Alvin Tan, Moody's Corporate Finance Group analyst and co-author of the report, said liquidity and refinancing were the main risks facing its rated S-REITs. "While the total due to mature in the 24 months from Dec 31, 2011 is lower than it was over the same period as of Dec 31, 2010, S-REITs are still exposed to refinancing risks due to their high reliance on debt financing.

"These risks are exacerbated by current economic uncertainties and the resultant tightening of bank lending," he said.  

However, Moody's said that given the past track record of rated S-REITs in raising equity, it believes that access to capital markets would remain strong.

Moody's said benign interest rates and ample liquidity in the market have enabled S-REITs to actively manage their debt maturity profiles over the past two years.
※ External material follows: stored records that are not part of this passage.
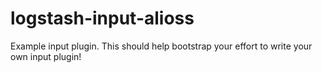 # logstash-input-alioss
Example input plugin. This should help bootstrap your effort to write your own input plugin!
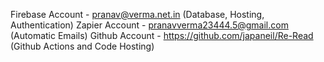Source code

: Firebase Account - pranav@verma.net.in (Database, Hosting, Authentication)
Zapier Account - pranavverma23444.5@gmail.com (Automatic Emails)
Github Account - https://github.com/japaneil/Re-Read (Github Actions and Code Hosting)
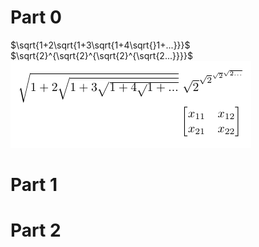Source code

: # Part 0
$\sqrt{1+2\sqrt{1+3\sqrt{1+4\sqrt{}1+...}}}$ <br />
$\sqrt{2}^{\sqrt{2}^{\sqrt{2}^{\sqrt{2...}}}}$ <br />
![tayloa](images/Latexcode.PNG) <br />
# Part 1
# Part 2
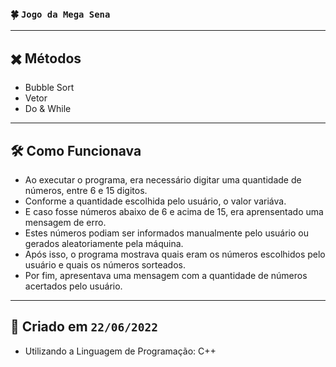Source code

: ### 🍀 **`Jogo da Mega Sena`**

---

## ✖️ Métodos

- Bubble Sort
- Vetor
- Do & While

---

## 🛠️ Como Funcionava

- Ao executar o programa, era necessário digitar uma quantidade de números, entre 6 e 15 digitos.
- Conforme a quantidade escolhida pelo usuário, o valor variáva.
- E caso fosse números abaixo de 6 e acima de 15, era aprensentado uma mensagem de erro.
- Estes números podiam ser informados manualmente pelo usuário ou gerados aleatoriamente pela máquina.
- Após isso, o programa mostrava quais eram os números escolhidos pelo usuário e quais os números sorteados.
- Por fim, apresentava uma mensagem com a quantidade de números acertados pelo usuário.

---

## 📆 Criado em **`22/06/2022`**
- Utilizando a Linguagem de Programação: C++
This would mitigate imminent refinancing risks, especially in light of current macro-economic uncertainties, it said.

Tan said S-REITs were increasingly using unsecured debt financing, which provided greater financial flexibility when refinancing and provides a higher recovery in the event of default.

"However, the financial flexibility of S-REITs may still be constrained, as borrowing terms usually include restrictive covenants, such as negative pledges on existing unencumbered properties," said Tan.

"We believe investment-grade rated trusts will continue the trend of unencumbering assets, but this may reverse if the difference between secured and unsecured interest rates widens materially."

Meanwhile, Moody's associate analyst and co-author of the report George Teng said funding risks for large development projects were limited, even if the macro-economic situation worsened. "This is because most funding needs are secured and supported by strategic partnerships and strong banking relationships.

"Further deterioration of the European debt crisis and ongoing deleveraging of European banks could heighten concerns over trusts with significant exposure to Europe," he said.

However, these trusts' balance sheets remain healthy while access to capital markets remains available, Teng said.